Вдобавок от обилия мелко напечатанных буковок в архивных документах очертания кабинета противно вращаются перед глазами.
— Ты как вообще? — Энтони тут же обращает на неё раздражающе встревоженный взгляд. — Может, домой поедешь?
— Нормально, — досадуя на себя за проявление слабости, Уэнсдэй мгновенно выпрямляет спину, становясь привычно собранной и уверенной. — Читай.
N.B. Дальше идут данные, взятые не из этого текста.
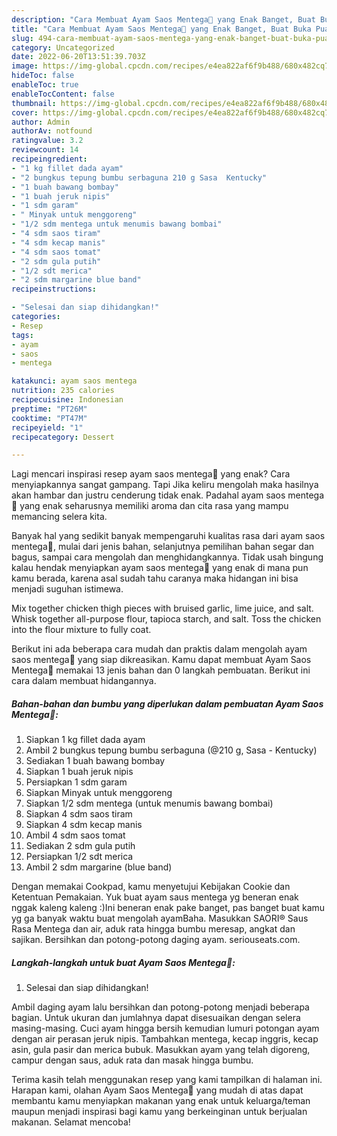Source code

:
 ```yaml
---
description: "Cara Membuat Ayam Saos Mentega🐓 yang Enak Banget, Buat Buka Puasa}"
title: "Cara Membuat Ayam Saos Mentega🐓 yang Enak Banget, Buat Buka Puasa}"
slug: 494-cara-membuat-ayam-saos-mentega-yang-enak-banget-buat-buka-puasa
category: Uncategorized
date: 2022-06-20T13:51:39.703Z
image: https://img-global.cpcdn.com/recipes/e4ea822af6f9b488/680x482cq70/ayam-saos-mentega-foto-resep-utama.jpg
hideToc: false
enableToc: true
enableTocContent: false
thumbnail: https://img-global.cpcdn.com/recipes/e4ea822af6f9b488/680x482cq70/ayam-saos-mentega-foto-resep-utama.jpg
cover: https://img-global.cpcdn.com/recipes/e4ea822af6f9b488/680x482cq70/ayam-saos-mentega-foto-resep-utama.jpg
author: Admin
authorAv: notfound
ratingvalue: 3.2
reviewcount: 14
recipeingredient:
- "1 kg fillet dada ayam"
- "2 bungkus tepung bumbu serbaguna 210 g Sasa  Kentucky"
- "1 buah bawang bombay"
- "1 buah jeruk nipis"
- "1 sdm garam"
- " Minyak untuk menggoreng"
- "1/2 sdm mentega untuk menumis bawang bombai"
- "4 sdm saos tiram"
- "4 sdm kecap manis"
- "4 sdm saos tomat"
- "2 sdm gula putih"
- "1/2 sdt merica"
- "2 sdm margarine blue band"
recipeinstructions:

- "Selesai dan siap dihidangkan!"
categories:
- Resep
tags:
- ayam
- saos
- mentega

katakunci: ayam saos mentega 
nutrition: 235 calories
recipecuisine: Indonesian
preptime: "PT26M"
cooktime: "PT47M"
recipeyield: "1"
recipecategory: Dessert

---
```



Lagi mencari inspirasi resep ayam saos mentega🐓 yang enak? Cara menyiapkannya sangat gampang. Tapi Jika keliru mengolah maka hasilnya akan hambar dan justru cenderung tidak enak. Padahal ayam saos mentega🐓 yang enak seharusnya memiliki aroma dan cita rasa yang mampu memancing selera kita.


Banyak hal yang sedikit banyak mempengaruhi kualitas rasa dari ayam saos mentega🐓, mulai dari jenis bahan, selanjutnya pemilihan bahan segar dan bagus, sampai cara mengolah dan menghidangkannya. Tidak usah bingung kalau hendak menyiapkan ayam saos mentega🐓 yang enak di mana pun kamu berada, karena asal sudah tahu caranya maka hidangan ini bisa menjadi suguhan istimewa.

Mix together chicken thigh pieces with bruised garlic, lime juice, and salt. Whisk together all-purpose flour, tapioca starch, and salt. Toss the chicken into the flour mixture to fully coat.


Berikut ini ada beberapa cara mudah dan praktis dalam mengolah ayam saos mentega🐓 yang siap dikreasikan. Kamu dapat membuat Ayam Saos Mentega🐓 memakai 13 jenis bahan dan 0 langkah pembuatan. Berikut ini cara dalam membuat hidangannya.

<!--inarticleads1-->

##### Bahan-bahan dan bumbu yang diperlukan dalam pembuatan Ayam Saos Mentega🐓:

1. Siapkan 1 kg fillet dada ayam
1. Ambil 2 bungkus tepung bumbu serbaguna (@210 g, Sasa - Kentucky)
1. Sediakan 1 buah bawang bombay
1. Siapkan 1 buah jeruk nipis
1. Persiapkan 1 sdm garam
1. Siapkan  Minyak untuk menggoreng
1. Siapkan 1/2 sdm mentega (untuk menumis bawang bombai)
1. Siapkan 4 sdm saos tiram
1. Siapkan 4 sdm kecap manis
1. Ambil 4 sdm saos tomat
1. Sediakan 2 sdm gula putih
1. Persiapkan 1/2 sdt merica
1. Ambil 2 sdm margarine (blue band)


Dengan memakai Cookpad, kamu menyetujui Kebijakan Cookie dan Ketentuan Pemakaian. Yuk buat ayam saus mentega yg beneran enak nggak kaleng kaleng :)Ini beneran enak pake banget, pas banget buat kamu yg ga banyak waktu buat mengolah ayamBaha. Masukkan SAORI® Saus Rasa Mentega dan air, aduk rata hingga bumbu meresap, angkat dan sajikan. Bersihkan dan potong-potong daging ayam. seriouseats.com. 

<!--inarticleads2-->

##### Langkah-langkah untuk buat Ayam Saos Mentega🐓:


1. Selesai dan siap dihidangkan!

Ambil daging ayam lalu bersihkan dan potong-potong menjadi beberapa bagian. Untuk ukuran dan jumlahnya dapat disesuaikan dengan selera masing-masing. Cuci ayam hingga bersih kemudian lumuri potongan ayam dengan air perasan jeruk nipis. Tambahkan mentega, kecap inggris, kecap asin, gula pasir dan merica bubuk. Masukkan ayam yang telah digoreng, campur dengan saus, aduk rata dan masak hingga bumbu. 

Terima kasih telah menggunakan resep yang kami tampilkan di halaman ini. Harapan kami, olahan Ayam Saos Mentega🐓 yang mudah di atas dapat membantu kamu menyiapkan makanan yang enak untuk keluarga/teman maupun menjadi inspirasi bagi kamu yang berkeinginan untuk berjualan makanan. Selamat mencoba!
У нас чертовски мало времени.
Поспорить с этим трудно.
На настольном календаре квадратиком в красной рамке выделена сегодняшняя дата — тринадцатое апреля.
Если маньяк, отличающийся неимоверной пунктуальностью, не станет выбиваться из привычного графика, у них есть всего-навсего шесть дней, чтобы его остановить.
— Странный ты человек, Аддамс, — бесхитростно заявляет инспектор, наконец принимаясь листать папку. — Моя жена месяца с четвёртого начала ныть, что поскорее хочет в декретный отпуск, а ты на восьмом скачешь, как горная коза. И чего тебе неймется, а?
— На седьмом, — машинально поправляет Уэнсдэй, испытывая настойчивое желание приложить Шепарда молотком за сравнение с бестолковой домохозяйкой. — И ты раздражаешь.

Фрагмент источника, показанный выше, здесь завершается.